Se por um lado o agravamento da pandemia incrementou ações de lazer no ambiente virtual, segundo Bramante, por outro lado, “continua faltando a essência da liberdade de ir e vir, típica das experiências de lazer”. Nesse caso, além da possibilidade de estar em espaços ao ar livre, convivendo com outras pessoas, o turismo, que faz parte do lazer, também sofreu restrições na pandemia.

“A definição internacional (de turismo) é de ‘ao menos 24 horas em outra cidade ou país’. E o turismo nos dá mais oportunidades de conhecer novas culturas, novos lugares. Ele também nos dá um tipo de liberdade porque estamos longe de casa, às vezes nos sentimos mais à vontade para fazer coisas que não fazemos em casa e, quando estamos distantes, podemos experimentar”, explicou o professor Alon Gelbam, diretor de Turismo e Hotelaria no Kinnert College on the Sea of Galilee, no documentário Ócio, Lazer e Tempo Livre (leia Alcance global), gravado quando participou, com outros representantes, da 15ª edição do Congresso Mundial de Lazer – Lazer sem Restrições, realizada pelo Sesc São Paulo em 2018.

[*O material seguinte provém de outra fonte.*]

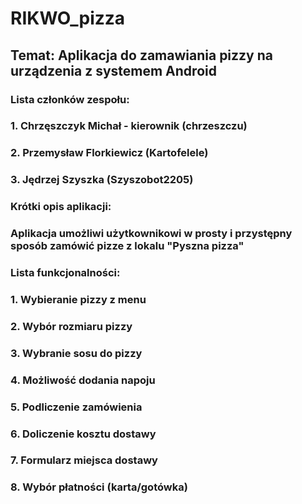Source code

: # RIKWO_pizza
## Temat: Aplikacja do zamawiania pizzy na urządzenia z systemem Android
### Lista członków zespołu:
### 1. Chrzęszczyk Michał - kierownik (chrzeszczu)
### 2. Przemysław Florkiewicz (Kartofelele)
### 3. Jędrzej Szyszka (Szyszobot2205)
###
### Krótki opis aplikacji: 
###
### Aplikacja umożliwi użytkownikowi w prosty i przystępny sposób zamówić pizze z lokalu "Pyszna pizza"
###
### Lista funkcjonalności: 
###
### 1. Wybieranie pizzy z menu
### 2. Wybór rozmiaru pizzy
### 3. Wybranie sosu do pizzy
### 4. Możliwość dodania napoju
### 5. Podliczenie zamówienia
### 6. Doliczenie kosztu dostawy
### 7. Formularz miejsca dostawy
### 8. Wybór płatności (karta/gotówka)
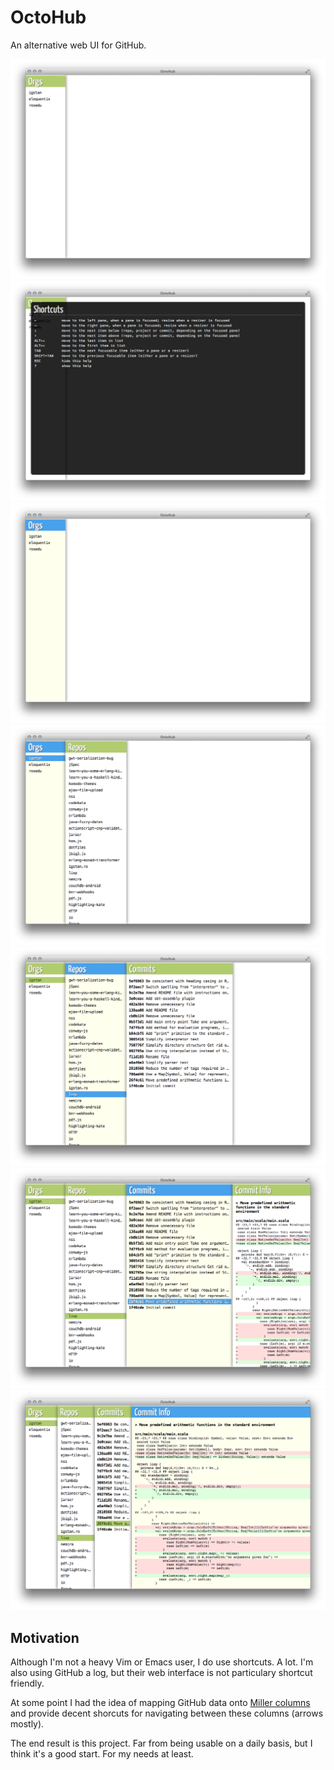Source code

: OctoHub
=======

An alternative web UI for GitHub.

![screen 01](public/img/screen-01.png)
![screen 02](public/img/screen-02.png)
![screen 03](public/img/screen-03.png)
![screen 04](public/img/screen-04.png)
![screen 05](public/img/screen-05.png)
![screen 06](public/img/screen-06.png)
![screen 07](public/img/screen-07.png)

Motivation
----------

Although I'm not a heavy Vim or Emacs user, I do use shortcuts. A lot. I'm also
using GitHub a log, but their web interface is not particulary shortcut friendly.

At some point I had the idea of mapping GitHub data onto [Miller columns][0] and
provide decent shorcuts for navigating between these columns (arrows mostly).

The end result is this project. Far from being usable on a daily basis, but I
think it's a good start. For my needs at least.

[0]: http://en.wikipedia.org/wiki/Miller_columns

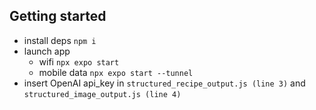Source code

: ## Getting started
- install deps ``npm i``
- launch app
    - wifi ``npx expo start``
    - mobile data  ``npx expo start --tunnel``
 - insert OpenAI api_key in ``structured_recipe_output.js (line 3)`` and ``structured_image_output.js (line 4)``
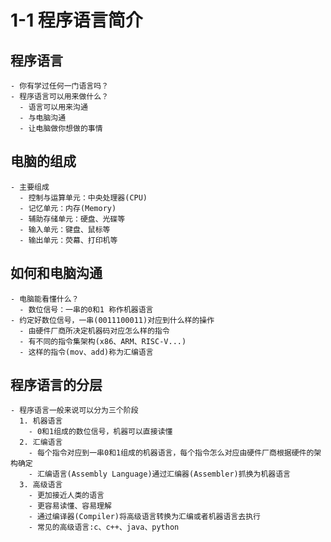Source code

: # 1-1 程序语言简介
  ## 程序语言
    - 你有学过任何一门语言吗？
    - 程序语言可以用来做什么？
      - 语言可以用来沟通
      - 与电脑沟通
      - 让电脑做你想做的事情
  ## 电脑的组成
    - 主要组成
      - 控制与运算单元：中央处理器(CPU)
      - 记忆单元：内存(Memory)
      - 辅助存储单元：硬盘、光碟等
      - 输入单元：键盘、鼠标等
      - 输出单元：荧幕、打印机等
  ## 如何和电脑沟通
    - 电脑能看懂什么？
      - 数位信号：一串的0和1 称作机器语言
    - 约定好数位信号，一串(0011100011)对应到什么样的操作
      - 由硬件厂商所决定机器码对应怎么样的指令
      - 有不同的指令集架构(x86、ARM、RISC-V...)
      - 这样的指令(mov、add)称为汇编语言
  ## 程序语言的分层
    - 程序语言一般来说可以分为三个阶段
      1. 机器语言
        - 0和1组成的数位信号，机器可以直接读懂
      2. 汇编语言
        - 每个指令对应到一串0和1组成的机器语言，每个指令怎么对应由硬件厂商根据硬件的架构确定
        - 汇编语言(Assembly Language)通过汇编器(Assembler)抓换为机器语言
      3. 高级语言
        - 更加接近人类的语言
        - 更容易读懂、容易理解
        - 通过编译器(Compiler)将高级语言转换为汇编或者机器语言去执行
        - 常见的高级语言:c、c++、java、python
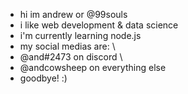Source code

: - hi im andrew or @99souls
- i like web development & data science
- i'm currently learning node.js
- my social medias are: \
- @and#2473 on discord \
- @andcowsheep on everything else
- goodbye! :)
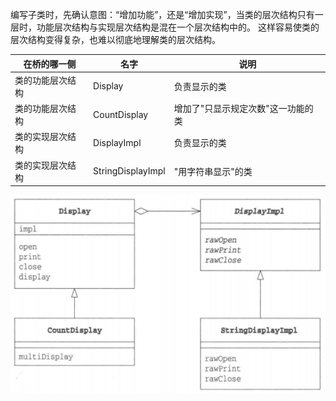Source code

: 编写子类时，先确认意图：“增加功能”，还是“增加实现”，当类的层次结构只有一层时，功能层次结构与实现层次结构是混在一个层次结构中的。
这样容易使类的层次结构变得复杂，也难以彻底地理解类的层次结构。



| 在桥的哪一侧   |  名字   | 说明    |
|-----|-----|-----|
|  类的功能层次结构   |  Display   |  负责显示的类   |
|  类的功能层次结构   |  CountDisplay   | 增加了"只显示规定次数"这一功能的类    |
|  类的实现层次结构   |  DisplayImpl   |   负责显示的类  |
|  类的实现层次结构   |  StringDisplayImpl   | "用字符串显示"的类    |

![img.png](img.png)
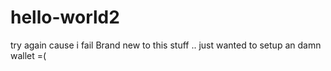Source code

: # hello-world2
try again cause i fail
Brand new to this stuff .. just wanted to setup an damn wallet =(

Mesmo antes da pandemia, o turismo vinha se transformando pela demanda de roteiros de experiência e destinos com menor quantidade de turistas. Viagens associadas à busca por aprendizado, por práticas esportivas ou para experimentar a culinária e outras expressões culturais de um local, e em grupos pequenos. “As pessoas procuram por algo mais significativo, atividades e experiências culturais”, destacou Gelbam no documentário.

“Tendo a crer que o setor do turismo vai ter uma recuperação lenta, mas tende a ser bastante valorizado como uma oportunidade autêntica de conhecer outras culturas e localidades”, compartilhou Ricardo Uvinha, professor titular da Escola de Artes, Ciências e Humanidades da Universidade de São Paulo e coordenador do Centro de Excelência em Estudos do Lazer WLCE/USP, no Sesc Ideias Reflexões: Ócio, Lazer e Tempo Livre, transmitido pelo canal do YouTube do Sesc São Paulo. E complementa: “É possível que no período pós-Covid as experiências de contato com os amigos, de visitas a parentes, de ter a oportunidade de atividades físicas e esportivas sejam ainda mais valorizadas, talvez como nunca foram” (leia mais sobre a importância do tempo dedicado ao lazer na entrevista do professor Ricardo Uvinha publicada na edição nº 269 da Revista E, de dezembro de 2018).

 

Yoga e outras práticas que antes aconteciam em parques, espaços fechados ou mesmo em praças, foram adaptadas para o ambiente virtual | Foto: Pixabay

 

Atualmente, de acordo com Cristina Ortega, a maioria das propostas que estão sendo elaboradas ou pensadas para que o ócio não se limite ao ambiente virtual acontecem no âmbito das pesquisas, “porque agora a pesquisa e a orientação de políticas são mais necessárias do que nunca”, reforça. Alternativas concretas para que o lazer volte às ruas também já estão sendo colocadas em prática em algumas cidades mundo afora.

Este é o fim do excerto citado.